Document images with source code
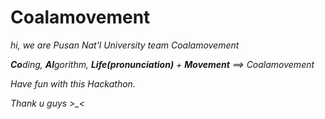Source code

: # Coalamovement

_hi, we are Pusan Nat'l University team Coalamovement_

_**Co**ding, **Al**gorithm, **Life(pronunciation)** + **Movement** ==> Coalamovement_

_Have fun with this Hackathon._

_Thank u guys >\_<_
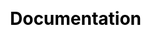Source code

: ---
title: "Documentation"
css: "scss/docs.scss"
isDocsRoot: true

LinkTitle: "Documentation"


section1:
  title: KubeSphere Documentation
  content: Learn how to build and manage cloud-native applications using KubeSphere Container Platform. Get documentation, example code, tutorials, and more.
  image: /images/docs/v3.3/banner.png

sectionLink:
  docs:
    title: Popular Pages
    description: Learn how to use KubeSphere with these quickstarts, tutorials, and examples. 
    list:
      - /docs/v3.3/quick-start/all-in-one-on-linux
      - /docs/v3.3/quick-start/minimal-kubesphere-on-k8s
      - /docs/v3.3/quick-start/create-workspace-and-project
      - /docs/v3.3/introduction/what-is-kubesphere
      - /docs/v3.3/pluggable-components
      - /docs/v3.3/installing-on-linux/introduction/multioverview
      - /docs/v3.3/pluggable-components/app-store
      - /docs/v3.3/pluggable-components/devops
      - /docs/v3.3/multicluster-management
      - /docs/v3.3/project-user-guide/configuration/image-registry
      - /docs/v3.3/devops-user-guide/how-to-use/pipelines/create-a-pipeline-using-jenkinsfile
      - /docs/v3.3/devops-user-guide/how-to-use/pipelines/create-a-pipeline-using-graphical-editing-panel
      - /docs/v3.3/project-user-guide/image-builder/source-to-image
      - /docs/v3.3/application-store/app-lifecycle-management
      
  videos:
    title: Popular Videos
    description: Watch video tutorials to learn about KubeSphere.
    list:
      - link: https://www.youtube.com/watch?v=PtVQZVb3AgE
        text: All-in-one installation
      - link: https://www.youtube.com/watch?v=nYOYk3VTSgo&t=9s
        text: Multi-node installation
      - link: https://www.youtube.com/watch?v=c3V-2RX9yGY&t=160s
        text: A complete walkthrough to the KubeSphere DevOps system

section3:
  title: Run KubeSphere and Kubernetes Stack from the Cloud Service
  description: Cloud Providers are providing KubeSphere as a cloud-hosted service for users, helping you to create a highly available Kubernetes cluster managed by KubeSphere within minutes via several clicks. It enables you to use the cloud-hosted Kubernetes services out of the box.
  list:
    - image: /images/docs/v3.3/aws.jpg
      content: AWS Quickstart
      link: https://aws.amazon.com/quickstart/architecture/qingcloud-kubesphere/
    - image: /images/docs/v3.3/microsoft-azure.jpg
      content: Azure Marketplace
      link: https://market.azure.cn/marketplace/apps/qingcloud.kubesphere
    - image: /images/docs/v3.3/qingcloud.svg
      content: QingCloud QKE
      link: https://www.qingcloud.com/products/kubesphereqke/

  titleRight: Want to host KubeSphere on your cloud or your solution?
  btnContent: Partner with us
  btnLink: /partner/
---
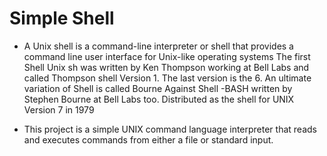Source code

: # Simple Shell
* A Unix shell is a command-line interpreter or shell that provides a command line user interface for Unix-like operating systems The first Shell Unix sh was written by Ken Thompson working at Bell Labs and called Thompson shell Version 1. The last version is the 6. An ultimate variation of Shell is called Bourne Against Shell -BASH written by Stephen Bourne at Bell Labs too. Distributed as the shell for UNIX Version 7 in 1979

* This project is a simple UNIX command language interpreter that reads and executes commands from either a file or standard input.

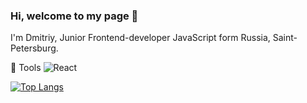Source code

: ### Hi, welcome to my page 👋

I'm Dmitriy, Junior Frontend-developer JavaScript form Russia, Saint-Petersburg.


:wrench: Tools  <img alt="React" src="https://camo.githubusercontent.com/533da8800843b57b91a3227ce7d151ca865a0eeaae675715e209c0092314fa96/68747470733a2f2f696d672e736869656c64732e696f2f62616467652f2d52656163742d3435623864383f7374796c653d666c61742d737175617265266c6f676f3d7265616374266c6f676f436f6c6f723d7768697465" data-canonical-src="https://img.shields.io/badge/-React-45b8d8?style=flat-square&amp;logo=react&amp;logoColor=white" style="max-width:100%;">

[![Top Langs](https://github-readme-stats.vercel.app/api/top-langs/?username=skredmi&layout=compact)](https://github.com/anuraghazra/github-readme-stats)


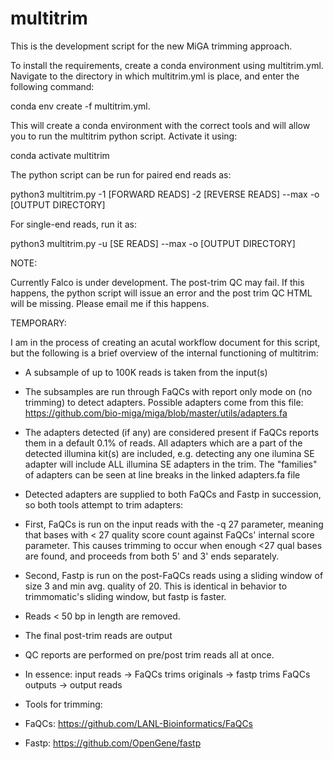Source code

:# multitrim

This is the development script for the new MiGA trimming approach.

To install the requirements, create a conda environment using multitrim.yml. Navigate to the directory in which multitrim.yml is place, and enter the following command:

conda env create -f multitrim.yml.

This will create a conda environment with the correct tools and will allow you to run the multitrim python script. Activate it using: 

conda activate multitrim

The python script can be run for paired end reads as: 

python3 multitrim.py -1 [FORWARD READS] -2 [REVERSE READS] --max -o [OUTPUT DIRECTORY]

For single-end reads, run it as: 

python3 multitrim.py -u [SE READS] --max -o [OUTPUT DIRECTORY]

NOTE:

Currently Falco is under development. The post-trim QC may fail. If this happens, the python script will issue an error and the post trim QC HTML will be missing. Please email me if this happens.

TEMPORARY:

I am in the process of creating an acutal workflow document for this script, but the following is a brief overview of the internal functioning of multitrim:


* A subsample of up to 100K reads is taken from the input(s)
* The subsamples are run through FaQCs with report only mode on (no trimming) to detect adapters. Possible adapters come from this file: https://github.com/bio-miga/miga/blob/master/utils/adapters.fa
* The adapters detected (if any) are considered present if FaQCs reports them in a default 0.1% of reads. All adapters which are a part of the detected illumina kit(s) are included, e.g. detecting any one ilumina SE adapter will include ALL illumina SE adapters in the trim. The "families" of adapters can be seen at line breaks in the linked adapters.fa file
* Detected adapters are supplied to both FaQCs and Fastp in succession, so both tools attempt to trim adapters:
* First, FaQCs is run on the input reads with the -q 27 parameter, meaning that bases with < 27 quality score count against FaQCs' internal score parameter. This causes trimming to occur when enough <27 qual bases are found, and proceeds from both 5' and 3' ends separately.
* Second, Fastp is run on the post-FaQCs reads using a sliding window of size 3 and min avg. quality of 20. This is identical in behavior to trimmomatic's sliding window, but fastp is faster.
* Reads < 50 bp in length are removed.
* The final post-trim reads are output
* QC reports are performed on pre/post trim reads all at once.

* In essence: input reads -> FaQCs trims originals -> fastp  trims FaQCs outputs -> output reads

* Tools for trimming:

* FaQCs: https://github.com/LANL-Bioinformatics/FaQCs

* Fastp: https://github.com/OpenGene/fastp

[ACTIVITY]:
Please print the records above word for word, leaving every image out.

[SOLUTION BELOW]:
Source code

: # Coalamovement

_hi, we are Pusan Nat'l University team Coalamovement_

_**Co**ding, **Al**gorithm, **Life(pronunciation)** + **Movement** ==> Coalamovement_

_Have fun with this Hackathon._

_Thank u guys >\_<_
Source code

: ---
title: "Documentation"
css: "scss/docs.scss"
isDocsRoot: true

LinkTitle: "Documentation"


section1:
  title: KubeSphere Documentation
  content: Learn how to build and manage cloud-native applications using KubeSphere Container Platform. Get documentation, example code, tutorials, and more.
  image: /images/docs/v3.3/banner.png

sectionLink:
  docs:
    title: Popular Pages
    description: Learn how to use KubeSphere with these quickstarts, tutorials, and examples. 
    list:
      - /docs/v3.3/quick-start/all-in-one-on-linux
      - /docs/v3.3/quick-start/minimal-kubesphere-on-k8s
      - /docs/v3.3/quick-start/create-workspace-and-project
      - /docs/v3.3/introduction/what-is-kubesphere
      - /docs/v3.3/pluggable-components
      - /docs/v3.3/installing-on-linux/introduction/multioverview
      - /docs/v3.3/pluggable-components/app-store
      - /docs/v3.3/pluggable-components/devops
      - /docs/v3.3/multicluster-management
      - /docs/v3.3/project-user-guide/configuration/image-registry
      - /docs/v3.3/devops-user-guide/how-to-use/pipelines/create-a-pipeline-using-jenkinsfile
      - /docs/v3.3/devops-user-guide/how-to-use/pipelines/create-a-pipeline-using-graphical-editing-panel
      - /docs/v3.3/project-user-guide/image-builder/source-to-image
      - /docs/v3.3/application-store/app-lifecycle-management
      
  videos:
    title: Popular Videos
    description: Watch video tutorials to learn about KubeSphere.
    list:
      - link: https://www.youtube.com/watch?v=PtVQZVb3AgE
        text: All-in-one installation
      - link: https://www.youtube.com/watch?v=nYOYk3VTSgo&t=9s
        text: Multi-node installation
      - link: https://www.youtube.com/watch?v=c3V-2RX9yGY&t=160s
        text: A complete walkthrough to the KubeSphere DevOps system

section3:
  title: Run KubeSphere and Kubernetes Stack from the Cloud Service
  description: Cloud Providers are providing KubeSphere as a cloud-hosted service for users, helping you to create a highly available Kubernetes cluster managed by KubeSphere within minutes via several clicks. It enables you to use the cloud-hosted Kubernetes services out of the box.
  list:
    - image: /images/docs/v3.3/aws.jpg
      content: AWS Quickstart
      link: https://aws.amazon.com/quickstart/architecture/qingcloud-kubesphere/
    - image: /images/docs/v3.3/microsoft-azure.jpg
      content: Azure Marketplace
      link: https://market.azure.cn/marketplace/apps/qingcloud.kubesphere
    - image: /images/docs/v3.3/qingcloud.svg
      content: QingCloud QKE
      link: https://www.qingcloud.com/products/kubesphereqke/

  titleRight: Want to host KubeSphere on your cloud or your solution?
  btnContent: Partner with us
  btnLink: /partner/
---
Source code

: # Simple Shell
* A Unix shell is a command-line interpreter or shell that provides a command line user interface for Unix-like operating systems The first Shell Unix sh was written by Ken Thompson working at Bell Labs and called Thompson shell Version 1. The last version is the 6. An ultimate variation of Shell is called Bourne Against Shell -BASH written by Stephen Bourne at Bell Labs too. Distributed as the shell for UNIX Version 7 in 1979

* This project is a simple UNIX command language interpreter that reads and executes commands from either a file or standard input.

Source code

: ### Hi, welcome to my page 👋

I'm Dmitriy, Junior Frontend-developer JavaScript form Russia, Saint-Petersburg.


:wrench: Tools  <img alt="React" src="https://camo.githubusercontent.com/533da8800843b57b91a3227ce7d151ca865a0eeaae675715e209c0092314fa96/68747470733a2f2f696d672e736869656c64732e696f2f62616467652f2d52656163742d3435623864383f7374796c653d666c61742d737175617265266c6f676f3d7265616374266c6f676f436f6c6f723d7768697465" data-canonical-src="https://img.shields.io/badge/-React-45b8d8?style=flat-square&amp;logo=react&amp;logoColor=white" style="max-width:100%;">

[![Top Langs](https://github-readme-stats.vercel.app/api/top-langs/?username=skredmi&layout=compact)](https://github.com/anuraghazra/github-readme-stats)


Source code

:# multitrim

This is the development script for the new MiGA trimming approach.

To install the requirements, create a conda environment using multitrim.yml. Navigate to the directory in which multitrim.yml is place, and enter the following command:

conda env create -f multitrim.yml.

This will create a conda environment with the correct tools and will allow you to run the multitrim python script. Activate it using: 

conda activate multitrim

The python script can be run for paired end reads as: 

python3 multitrim.py -1 [FORWARD READS] -2 [REVERSE READS] --max -o [OUTPUT DIRECTORY]

For single-end reads, run it as: 

python3 multitrim.py -u [SE READS] --max -o [OUTPUT DIRECTORY]

NOTE:

Currently Falco is under development. The post-trim QC may fail. If this happens, the python script will issue an error and the post trim QC HTML will be missing. Please email me if this happens.

TEMPORARY:

I am in the process of creating an acutal workflow document for this script, but the following is a brief overview of the internal functioning of multitrim:


* A subsample of up to 100K reads is taken from the input(s)
* The subsamples are run through FaQCs with report only mode on (no trimming) to detect adapters. Possible adapters come from this file: https://github.com/bio-miga/miga/blob/master/utils/adapters.fa
* The adapters detected (if any) are considered present if FaQCs reports them in a default 0.1% of reads. All adapters which are a part of the detected illumina kit(s) are included, e.g. detecting any one ilumina SE adapter will include ALL illumina SE adapters in the trim. The "families" of adapters can be seen at line breaks in the linked adapters.fa file
* Detected adapters are supplied to both FaQCs and Fastp in succession, so both tools attempt to trim adapters:
* First, FaQCs is run on the input reads with the -q 27 parameter, meaning that bases with < 27 quality score count against FaQCs' internal score parameter. This causes trimming to occur when enough <27 qual bases are found, and proceeds from both 5' and 3' ends separately.
* Second, Fastp is run on the post-FaQCs reads using a sliding window of size 3 and min avg. quality of 20. This is identical in behavior to trimmomatic's sliding window, but fastp is faster.
* Reads < 50 bp in length are removed.
* The final post-trim reads are output
* QC reports are performed on pre/post trim reads all at once.

* In essence: input reads -> FaQCs trims originals -> fastp  trims FaQCs outputs -> output reads

* Tools for trimming:

* FaQCs: https://github.com/LANL-Bioinformatics/FaQCs

* Fastp: https://github.com/OpenGene/fastp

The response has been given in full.